■ Material shown:
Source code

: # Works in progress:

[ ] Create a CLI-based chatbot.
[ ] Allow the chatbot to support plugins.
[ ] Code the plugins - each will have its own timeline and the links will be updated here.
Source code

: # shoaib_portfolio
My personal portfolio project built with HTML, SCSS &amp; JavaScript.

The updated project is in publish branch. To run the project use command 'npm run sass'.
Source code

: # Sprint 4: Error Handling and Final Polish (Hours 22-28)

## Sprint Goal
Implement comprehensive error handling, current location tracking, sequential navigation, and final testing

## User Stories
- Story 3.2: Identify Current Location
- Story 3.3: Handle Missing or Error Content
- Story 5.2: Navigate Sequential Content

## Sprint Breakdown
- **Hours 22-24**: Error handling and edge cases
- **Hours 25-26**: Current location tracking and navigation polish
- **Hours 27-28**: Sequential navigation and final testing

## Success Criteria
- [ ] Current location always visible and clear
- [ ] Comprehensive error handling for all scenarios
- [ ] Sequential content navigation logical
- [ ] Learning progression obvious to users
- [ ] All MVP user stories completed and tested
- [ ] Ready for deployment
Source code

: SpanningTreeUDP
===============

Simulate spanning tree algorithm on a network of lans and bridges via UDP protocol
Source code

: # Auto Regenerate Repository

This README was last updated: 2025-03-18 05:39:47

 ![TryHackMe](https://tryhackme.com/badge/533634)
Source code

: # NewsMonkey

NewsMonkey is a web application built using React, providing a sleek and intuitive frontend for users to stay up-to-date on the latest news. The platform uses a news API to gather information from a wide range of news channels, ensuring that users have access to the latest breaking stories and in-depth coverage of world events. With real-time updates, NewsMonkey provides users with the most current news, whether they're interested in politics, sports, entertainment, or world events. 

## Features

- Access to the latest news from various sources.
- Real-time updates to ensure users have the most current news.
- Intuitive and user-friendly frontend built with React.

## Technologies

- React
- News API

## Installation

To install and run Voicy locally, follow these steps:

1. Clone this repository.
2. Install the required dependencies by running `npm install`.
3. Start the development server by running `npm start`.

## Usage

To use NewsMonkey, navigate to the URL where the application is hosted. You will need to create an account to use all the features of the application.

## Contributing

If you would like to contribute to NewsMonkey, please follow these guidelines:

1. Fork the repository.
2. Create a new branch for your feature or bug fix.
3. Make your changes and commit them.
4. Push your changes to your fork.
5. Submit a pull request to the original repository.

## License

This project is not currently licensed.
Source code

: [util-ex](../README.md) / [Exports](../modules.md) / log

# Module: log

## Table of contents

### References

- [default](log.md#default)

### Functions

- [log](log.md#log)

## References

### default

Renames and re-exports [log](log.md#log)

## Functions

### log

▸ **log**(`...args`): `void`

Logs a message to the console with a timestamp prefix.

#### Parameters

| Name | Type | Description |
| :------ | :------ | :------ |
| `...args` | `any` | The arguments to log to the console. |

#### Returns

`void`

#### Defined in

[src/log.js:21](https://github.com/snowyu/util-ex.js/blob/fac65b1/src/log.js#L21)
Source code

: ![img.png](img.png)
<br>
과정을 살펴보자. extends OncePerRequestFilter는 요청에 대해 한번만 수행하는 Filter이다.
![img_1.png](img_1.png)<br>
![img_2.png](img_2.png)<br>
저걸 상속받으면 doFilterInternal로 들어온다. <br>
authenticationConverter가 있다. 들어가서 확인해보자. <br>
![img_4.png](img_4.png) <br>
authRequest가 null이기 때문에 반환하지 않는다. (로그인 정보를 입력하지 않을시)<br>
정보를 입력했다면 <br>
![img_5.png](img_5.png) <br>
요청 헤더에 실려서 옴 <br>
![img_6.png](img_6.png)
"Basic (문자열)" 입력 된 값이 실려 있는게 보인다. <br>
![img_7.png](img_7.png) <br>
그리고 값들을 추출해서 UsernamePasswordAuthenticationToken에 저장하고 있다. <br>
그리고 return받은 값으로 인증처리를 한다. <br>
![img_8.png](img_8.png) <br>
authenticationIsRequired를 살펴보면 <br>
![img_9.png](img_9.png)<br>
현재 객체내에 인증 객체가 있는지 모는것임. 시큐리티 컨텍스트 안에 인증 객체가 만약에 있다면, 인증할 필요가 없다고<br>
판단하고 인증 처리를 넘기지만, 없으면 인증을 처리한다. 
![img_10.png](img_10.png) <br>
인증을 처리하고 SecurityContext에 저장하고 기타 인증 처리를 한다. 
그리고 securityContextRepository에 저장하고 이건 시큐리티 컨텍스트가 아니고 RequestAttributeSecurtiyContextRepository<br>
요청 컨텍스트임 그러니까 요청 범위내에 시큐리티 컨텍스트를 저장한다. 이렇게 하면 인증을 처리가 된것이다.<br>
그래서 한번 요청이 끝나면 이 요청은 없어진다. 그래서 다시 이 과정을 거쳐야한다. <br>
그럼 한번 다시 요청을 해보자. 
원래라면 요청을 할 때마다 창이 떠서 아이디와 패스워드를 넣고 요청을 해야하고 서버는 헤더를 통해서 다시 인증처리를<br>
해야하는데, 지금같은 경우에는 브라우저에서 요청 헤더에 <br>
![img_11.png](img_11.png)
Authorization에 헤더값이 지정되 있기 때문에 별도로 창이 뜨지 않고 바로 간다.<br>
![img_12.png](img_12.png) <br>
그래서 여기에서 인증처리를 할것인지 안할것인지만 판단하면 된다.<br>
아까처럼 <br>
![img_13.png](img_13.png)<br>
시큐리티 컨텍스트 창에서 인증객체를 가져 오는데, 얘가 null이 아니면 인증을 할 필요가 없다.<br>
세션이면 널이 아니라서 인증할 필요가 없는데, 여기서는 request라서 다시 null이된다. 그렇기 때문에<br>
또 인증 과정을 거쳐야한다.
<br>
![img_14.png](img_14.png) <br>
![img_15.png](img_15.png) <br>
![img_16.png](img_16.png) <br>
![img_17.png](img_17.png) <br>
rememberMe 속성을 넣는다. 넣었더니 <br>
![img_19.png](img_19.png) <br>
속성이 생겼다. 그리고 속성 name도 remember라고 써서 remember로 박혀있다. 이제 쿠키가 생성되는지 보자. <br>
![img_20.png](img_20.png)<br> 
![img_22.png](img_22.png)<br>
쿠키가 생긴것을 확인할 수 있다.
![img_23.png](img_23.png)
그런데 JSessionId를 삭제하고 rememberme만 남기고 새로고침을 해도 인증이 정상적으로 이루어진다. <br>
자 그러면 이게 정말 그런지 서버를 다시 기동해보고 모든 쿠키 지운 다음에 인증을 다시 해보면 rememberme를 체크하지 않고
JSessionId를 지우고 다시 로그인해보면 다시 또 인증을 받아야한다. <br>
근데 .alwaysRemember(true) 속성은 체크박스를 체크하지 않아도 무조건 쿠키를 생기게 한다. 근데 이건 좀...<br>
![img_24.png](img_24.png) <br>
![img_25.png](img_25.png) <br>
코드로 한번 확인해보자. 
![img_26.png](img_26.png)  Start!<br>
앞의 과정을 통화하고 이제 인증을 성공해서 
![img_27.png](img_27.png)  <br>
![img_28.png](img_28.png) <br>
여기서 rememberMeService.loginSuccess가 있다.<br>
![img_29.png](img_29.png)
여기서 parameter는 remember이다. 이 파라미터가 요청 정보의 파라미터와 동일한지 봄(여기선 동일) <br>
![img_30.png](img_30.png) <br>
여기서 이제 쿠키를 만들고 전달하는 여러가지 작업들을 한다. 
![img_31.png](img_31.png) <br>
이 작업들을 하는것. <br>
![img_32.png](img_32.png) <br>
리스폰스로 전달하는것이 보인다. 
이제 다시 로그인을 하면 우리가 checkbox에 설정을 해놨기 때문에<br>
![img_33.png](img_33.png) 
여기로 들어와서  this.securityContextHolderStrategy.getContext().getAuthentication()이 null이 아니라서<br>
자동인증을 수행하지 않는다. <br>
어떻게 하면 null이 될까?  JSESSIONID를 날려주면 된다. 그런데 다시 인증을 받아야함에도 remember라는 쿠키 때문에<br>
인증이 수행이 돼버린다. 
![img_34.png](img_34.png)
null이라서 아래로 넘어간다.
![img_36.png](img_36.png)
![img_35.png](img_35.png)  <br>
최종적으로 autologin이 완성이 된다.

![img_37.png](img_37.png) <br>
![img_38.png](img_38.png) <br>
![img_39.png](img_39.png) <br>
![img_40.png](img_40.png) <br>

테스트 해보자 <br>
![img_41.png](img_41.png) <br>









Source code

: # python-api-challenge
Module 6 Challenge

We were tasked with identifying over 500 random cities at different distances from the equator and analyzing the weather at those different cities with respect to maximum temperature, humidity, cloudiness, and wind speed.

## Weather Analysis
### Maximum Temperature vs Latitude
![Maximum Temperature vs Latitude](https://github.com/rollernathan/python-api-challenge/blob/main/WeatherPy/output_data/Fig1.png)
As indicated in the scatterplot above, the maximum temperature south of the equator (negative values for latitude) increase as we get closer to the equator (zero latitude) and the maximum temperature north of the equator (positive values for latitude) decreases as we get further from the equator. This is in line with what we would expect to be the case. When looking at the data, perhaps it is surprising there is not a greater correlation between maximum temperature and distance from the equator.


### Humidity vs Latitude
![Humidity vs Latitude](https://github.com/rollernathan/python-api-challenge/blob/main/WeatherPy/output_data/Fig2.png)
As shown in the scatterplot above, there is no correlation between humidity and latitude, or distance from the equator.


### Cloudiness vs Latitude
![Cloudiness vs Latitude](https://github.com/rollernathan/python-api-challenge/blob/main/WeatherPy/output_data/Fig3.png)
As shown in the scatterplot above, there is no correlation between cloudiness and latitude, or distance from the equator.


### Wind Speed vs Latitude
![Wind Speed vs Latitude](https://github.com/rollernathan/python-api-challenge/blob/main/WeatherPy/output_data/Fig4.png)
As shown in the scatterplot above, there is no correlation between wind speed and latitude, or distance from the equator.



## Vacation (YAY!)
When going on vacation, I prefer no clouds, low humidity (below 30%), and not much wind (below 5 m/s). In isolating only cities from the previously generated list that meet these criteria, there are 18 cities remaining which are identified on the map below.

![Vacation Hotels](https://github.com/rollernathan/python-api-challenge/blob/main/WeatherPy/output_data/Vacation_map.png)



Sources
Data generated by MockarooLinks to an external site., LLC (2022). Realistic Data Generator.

■ Task description: From the opening line of the data above, please print each line as written up to and including the line that contains "My personal portfolio", and nothing more.

■ Your solution:
Source code

: # Works in progress:

[ ] Create a CLI-based chatbot.
[ ] Allow the chatbot to support plugins.
[ ] Code the plugins - each will have its own timeline and the links will be updated here.
Source code

: # shoaib_portfolio
My personal portfolio project built with HTML, SCSS &amp; JavaScript.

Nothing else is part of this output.